▶ **Task prompt**
Could you report every line from the entries that includes the word "Library"?

Stored data
======
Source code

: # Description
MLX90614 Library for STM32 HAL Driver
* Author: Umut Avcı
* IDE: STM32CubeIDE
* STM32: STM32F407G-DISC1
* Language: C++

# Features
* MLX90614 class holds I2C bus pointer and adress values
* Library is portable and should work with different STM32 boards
======
▶ **Task solution**
MLX90614 Library for STM32 HAL Driver
* Library is portable and should work with different STM32 boards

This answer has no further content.